After my last post I have written the first line of the second verse as well as a few variations for the middle lines of the first two verses.

Again I was aware of the need for the end word of these lines to be effective and useful, allowing for continuity throughout the poem. I also tried to keep each line slightly open ended in order to allow a certain flow to the poem, as each verse is intended to push the idea forward, until the final quatrain sums up the point that the villanelle is trying to make. How successful that intent becomes is, I guess, the reason I wanted to show each stage as I wrote it, to display all the ugly, wonderful, mixed up ideas that find themselves on the shortlist for each verse. So here they are.

The first version of the first verse looks like this;

*Who we are and what we feel
*through each repeating day,
*has no truth and is not real.

I was a little worried about using the end word 'day' as it is rather simplistic. However as a rhyme word it opens up alot of possibilities for the coming verses and so I feel it must still be in contention.
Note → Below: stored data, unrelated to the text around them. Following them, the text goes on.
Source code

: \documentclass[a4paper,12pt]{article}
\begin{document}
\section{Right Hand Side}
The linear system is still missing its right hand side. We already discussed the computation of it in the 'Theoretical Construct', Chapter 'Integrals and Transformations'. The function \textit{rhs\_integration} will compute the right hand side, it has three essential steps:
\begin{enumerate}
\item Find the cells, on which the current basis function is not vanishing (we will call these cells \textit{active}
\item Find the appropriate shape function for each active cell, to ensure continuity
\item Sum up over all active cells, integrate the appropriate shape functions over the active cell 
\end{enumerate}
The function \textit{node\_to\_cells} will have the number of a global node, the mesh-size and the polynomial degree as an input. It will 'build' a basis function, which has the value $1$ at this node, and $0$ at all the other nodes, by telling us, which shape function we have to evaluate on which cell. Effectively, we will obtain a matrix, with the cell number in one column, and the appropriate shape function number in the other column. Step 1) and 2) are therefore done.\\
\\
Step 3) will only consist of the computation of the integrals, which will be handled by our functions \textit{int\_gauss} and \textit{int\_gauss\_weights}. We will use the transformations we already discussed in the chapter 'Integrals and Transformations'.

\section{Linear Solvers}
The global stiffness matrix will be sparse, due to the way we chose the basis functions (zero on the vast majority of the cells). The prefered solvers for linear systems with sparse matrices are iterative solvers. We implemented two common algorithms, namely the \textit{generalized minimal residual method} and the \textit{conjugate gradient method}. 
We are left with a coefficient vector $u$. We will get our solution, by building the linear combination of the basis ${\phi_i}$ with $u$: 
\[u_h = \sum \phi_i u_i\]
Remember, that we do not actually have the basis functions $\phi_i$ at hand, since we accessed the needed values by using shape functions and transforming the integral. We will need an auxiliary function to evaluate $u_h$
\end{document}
The second version of this verse is as follows;

*who we are and what we feel
*as we progress and grow,
*has no truth and is not real

Again a rather simple end word imbued with numerous possibilities, but as yet I have no preference for either line. The progression of the next few verses will often suggest which line suits the overall feel of the poem, but again if anyone has a favourite please let me know.

So now for the second verse. This is where it gets a little complicated, mainly because I am a little unsure of how to present this next phase. What I've decided to do is show each version of the first two verses and then hopefully you can let me know which you all prefer and I will build the poem up from the favoured, initial foundations. This is how it would look.

Version 1

*Who we are and what we feel
*through each repeating day,
*has no truth and is not real,

*has no reward or grand reveal
*to help us on our way.
*Who we are and what we feel

For now ignore the last line of verse two as that repetition is used as enjambement, and relies on the following line to make any sense, instead, for now it's best to focus on the three new lines and how they can be embelished and added to in later verses. So here's the alternative.

Version 2

*Who we are and what we feel
*as we progress and grow,
*has no truth and is not real

*has no reward or grand reveal
*to explain what we can't know.
*Who we are and what we feel.

So that's as far as I've got. Hopefully I'll have both versions of verse three written in the next day or two, but in the mean time please let me know which version you prefer.